Soweit das deutsche Stolpergeholper der dem Frühlingskonzert vorangestellten italienischen Erklärungs-Verse. Sie erkennen unschwer: Es geht um Naturphänomene, Naturerleben, naturnahe ländliche Bilder. Davon handeln auch die anderen drei Jahreszeiten-Konzerte. Und die Musik folgt den jeweiligen textlichen Impressionen gewissermaßen auf den Fuß - sei es in Form unmittelbar adäquater Lautmalereien von Tierstimmen über Gewittergetöse bis zur Dudelsackimitation oder sei es in musikalischen Stimmungsbildern.

Wobei ich eines anmerken muss: Es ist nicht klar, was zuerst war – Huhn oder Ei. Will sagen: Wir wissen nicht, ob Vivaldi sich vom poetischen Text zur Musik anregen ließ, oder ob er zuerst die Musik komponiert hat und hernach quasi entlang der musikalischen Stimmungen seine Sonette dichtete.

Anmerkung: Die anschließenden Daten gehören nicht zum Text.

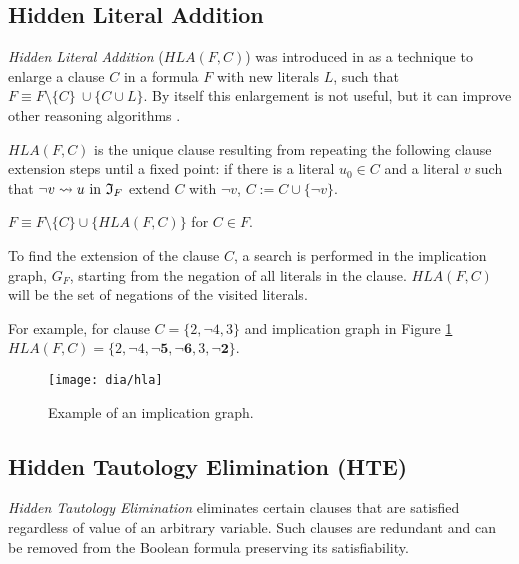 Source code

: \subsection{Hidden Literal Addition}
\label{ssec:hla}

\emph{Hidden Literal Addition} ($HLA(F, C)$) was introduced in
\cite{mine:hjb_efficient} as a technique to enlarge a clause $C$
in a formula $F$ with new literals $L$, such that $F \equiv F \setminus \{C\} \
\cup \{ C \cup L \}$. By itself this enlargement is not useful, but it
can improve other reasoning algorithms \cite{Heule:2010:CEP:1928380.1928406, Heule_coveredclause}.

\begin{mydef}
  $HLA(F, C)$ is the unique clause resulting from repeating the following
  clause extension steps until a fixed point: if there is a literal $u_0 \in C$
  and a literal $v$ such that $\neg v \rightsquigarrow u \text{ in } \mathfrak{I}_F$
  extend $C$ with $\neg v$, $C := C \cup \{ \neg v \}$.
\end{mydef}

\begin{myprop}
  $F \equiv F \setminus \{C\} \cup \{HLA(F, C)\}$ for $C \in F$.
\end{myprop}

To find the extension of the clause $C$, a search is performed in
the implication graph, $G_F$, starting from the negation of all
literals in the clause. $HLA(F, C)$ will be the set of negations
of the visited literals.

For example, for clause $C = \{ 2, \neg 4, 3\}$
and implication graph in Figure \ref{fig:hla}
$HLA(F, C) = \{2, \neg 4, \mathbf{\neg 5, \neg 6}, 3, \mathbf{\neg 2} \}$.

\begin{figure}
  \centering
  \texttt{[image: dia/hla]}
  \caption{Example of an implication graph.}
  \label{fig:hla}
\end{figure}


\subsection{Hidden Tautology Elimination (HTE)}
\label{ssec:hte}

\emph{Hidden Tautology Elimination}
\cite{Heule:2010:CEP:1928380.1928406} eliminates certain clauses that
are satisfied regardless of value of an arbitrary variable. Such
clauses are redundant and can be removed from the Boolean formula
preserving its satisfiability.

Lassen Sie mich ein paar Beispiele anführen dafür, wo und wie Vivaldi mit Musik Naturimpressionen malt. Der Frühling hebt an mit einem Kopfthema, das eine wohlgemute, freudige, positive, beinahe ausgelassene Grundstimmung verströmt, die genau genommen das gesamte Werk prägt. Sie kennen das Motiv …. (SINGEN).
Nach einer leisen Wiederholung fliegt das Thema hinein in quirliges Vogelgezwitscher, in dem die Solovioline die Führung übernimmt, aber nicht alleine bleibt: Sofort fällt ein zweiter  Vogel ins Geträller ein. Wie das nun mal so ist in der Natur.
Dann wieder ein paar Takte Eingangsmotiv, bis eine neue Sologruppe unverkennbar das liebliche Plätschern der Bäche in die Atmosphäre webt.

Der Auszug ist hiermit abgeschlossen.